Cloud Storage FUSE Is the Hidden Bottleneck in Multi-Region TPU

Blog 9 min read

On the surface this reads like another routine multi-region resilience demo: deploy Gemma 3 across two GKE clusters in different regions, wire them together with the multi-cluster Inference Gateway, pull a primary region offline, watch traffic fail over to the survivor. It worked. Ammett Williams, a Developer Relations Engineer at Google, wrote it up on June 2, 2026 (the full walkthrough is here), and the networking story is genuinely impressive: managed DRANET assigning RDMA-capable interfaces to TPU pods, an anycast gateway shifting prompts to the nearest healthy cluster, no dropped requests. File it under "neat, not news," and you would miss the actual stakes.

The stakes sit in one line about where the model weights live. The part everyone will quote is the failover. The part that will actually wake your team at 3 AM is that Williams stores Gemma 3 in Cloud Storage and mounts it into the pods with Cloud Storage FUSE. That single decision is the load-bearing choice in the whole design, and it is the one the post spends the least time on.

I spend my days running S3-compatible storage under exactly these workloads, so let me argue the case the original blog post had no reason to make: the network was never your inference bottleneck. The storage layer is, and a file-system abstraction over object storage is the most expensive convenience in this architecture.

The networking is solved; that is the problem

Here is what the experiment proves, and it is worth stating plainly. GKE managed DRANET reached general availability on version 1.35.2-gke.1842000, and it lets pods request network interfaces, including RDMA, the same way they request CPU. The multi-cluster Inference Gateway, fronted by the `gke-l7-cross-regional-internal-managed-mc` load balancer, presents one anycast IP and reroutes around a dead region automatically. The cross-region failover test passed without manual intervention. That is real, and it is the kind of thing that used to take custom scripting and a pager.

But solving the network surfaces the next bottleneck, the way fixing a clogged drain reveals the pipe behind it is also corroded. When two regions can fail over in seconds, the question stops being "can we reroute traffic" and becomes "how fast can the surviving region load a 27-billion-parameter model and start serving." That second question is answered entirely by your storage path, and Cloud Storage FUSE is a POSIX shim over an object store never designed for low-latency, small-file reads.

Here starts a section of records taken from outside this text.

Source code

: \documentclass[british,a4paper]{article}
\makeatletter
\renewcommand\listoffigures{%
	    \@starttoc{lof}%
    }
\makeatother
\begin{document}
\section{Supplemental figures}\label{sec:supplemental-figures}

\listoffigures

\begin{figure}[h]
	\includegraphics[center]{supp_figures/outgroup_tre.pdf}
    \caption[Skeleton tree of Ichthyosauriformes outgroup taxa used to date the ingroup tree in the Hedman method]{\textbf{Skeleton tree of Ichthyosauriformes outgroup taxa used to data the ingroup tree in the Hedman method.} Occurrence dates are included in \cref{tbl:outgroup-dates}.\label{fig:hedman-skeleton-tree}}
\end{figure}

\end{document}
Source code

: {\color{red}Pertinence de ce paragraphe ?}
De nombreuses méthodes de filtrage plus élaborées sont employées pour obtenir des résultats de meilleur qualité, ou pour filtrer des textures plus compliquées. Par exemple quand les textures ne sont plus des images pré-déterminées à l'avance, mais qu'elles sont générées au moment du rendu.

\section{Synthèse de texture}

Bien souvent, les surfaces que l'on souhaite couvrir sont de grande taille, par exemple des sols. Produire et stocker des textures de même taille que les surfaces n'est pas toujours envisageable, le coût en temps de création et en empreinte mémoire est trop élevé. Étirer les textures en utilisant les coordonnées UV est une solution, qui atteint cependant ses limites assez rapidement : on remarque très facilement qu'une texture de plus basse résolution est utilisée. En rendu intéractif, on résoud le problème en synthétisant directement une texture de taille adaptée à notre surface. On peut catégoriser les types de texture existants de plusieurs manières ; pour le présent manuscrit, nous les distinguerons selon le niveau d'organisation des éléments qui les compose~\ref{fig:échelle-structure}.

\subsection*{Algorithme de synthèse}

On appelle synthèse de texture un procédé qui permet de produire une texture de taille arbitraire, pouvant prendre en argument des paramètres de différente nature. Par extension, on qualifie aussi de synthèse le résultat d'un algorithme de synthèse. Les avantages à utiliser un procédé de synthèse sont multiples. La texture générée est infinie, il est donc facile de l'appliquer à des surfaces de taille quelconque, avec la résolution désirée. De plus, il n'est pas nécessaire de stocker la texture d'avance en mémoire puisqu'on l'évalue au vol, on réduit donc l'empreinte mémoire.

Why FUSE over object storage taxes every cold start

Object storage is brilliant at exactly one thing: durable, cheap, massively parallel reads of large blobs. It is the right home for model checkpoints. The trouble starts when you mount it as if it were a disk. FUSE has to translate POSIX file semantics (`stat`, directory listings, partial reads, metadata lookups) into HTTP requests against a bucket.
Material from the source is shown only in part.